In his capacity as CEO, Zipse accompanied Chancellor Olaf Scholz on a state visit to China in 2024.

==Other activities==
- Baden-Badener Unternehmer-Gespräche (BBUG), Member of the Board (since 2019)
- European Automobile Manufacturers Association (ACEA), Member of the Board of Directors (since 2019)
- European Round Table of Industrialists (ERT), Member (since 2019)
- Fraunhofer Society, Member of the Senate
- German Association of the Automotive Industry (VDA), Member of the Managing Board (since 2019)

== Positions ==
Zipse has announced BMW's increase in their joint venture with BMW Brilliance in China. He supports BMW's expansions towards e-mobility production capacities, stating: "In the future, every BMW Group plant in Europe will be equipped to produce electrified as well as conventional vehicles."

In regard to electromobility, Zipse has been an advocate of as many in-house competencies as possible, in order to reduce the risk of job losses with the expected future production fluctuations during the transition time from petrol and diesel vehicles towards electric model lines.

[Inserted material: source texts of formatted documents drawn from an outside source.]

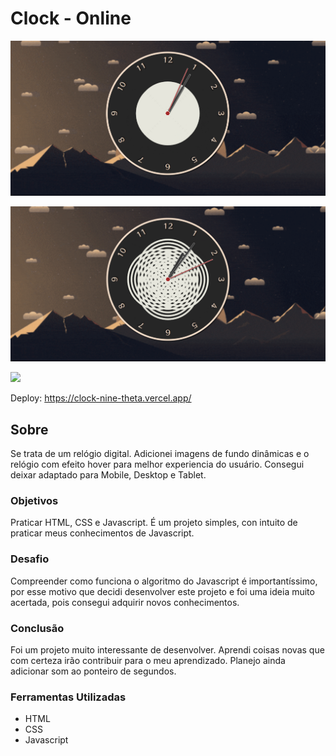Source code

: # Clock - Online

![](.//assets/img/tela1.png)

![](./assets/img/tela2.png)

![](./assets/img/telagif.gif)

Deploy: https://clock-nine-theta.vercel.app/

## Sobre

Se trata de um relógio digital. Adicionei imagens de fundo dinâmicas e o relógio com efeito hover para melhor experiencia do usuário. Consegui deixar adaptado para Mobile, Desktop e Tablet.
### Objetivos

Praticar HTML, CSS e Javascript. É um projeto simples, con intuito de praticar meus conhecimentos de Javascript.

### Desafio

Compreender como funciona o algoritmo do Javascript é importantíssimo, por esse motivo que decidi desenvolver este projeto e foi uma ideia muito acertada, pois consegui adquirir novos conhecimentos.

### Conclusão

Foi um projeto muito interessante de desenvolver. Aprendi coisas novas que com certeza irão contribuir para o meu aprendizado. Planejo ainda adicionar som ao ponteiro de segundos.

### Ferramentas Utilizadas

- HTML
- CSS
- Javascript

Zipse is an advocate of experimenting with and pioneering new technologies within the BMW group. Supporting the use of exoskeleton vests for workers at BMW's plant in Spartanburg, he stated: "We take out all opportunities to try something new, which we haven't done so far. If the idea works in Spartanburg, we go somewhere else."

==Personal life==
Zipse is married to Kaori Zipse, who is Japanese. They have two sons. Zipse is the brother of the chemist Hendrik Zipse, who researches and teaches at LMU Munich as a professor of Organic Chemistry.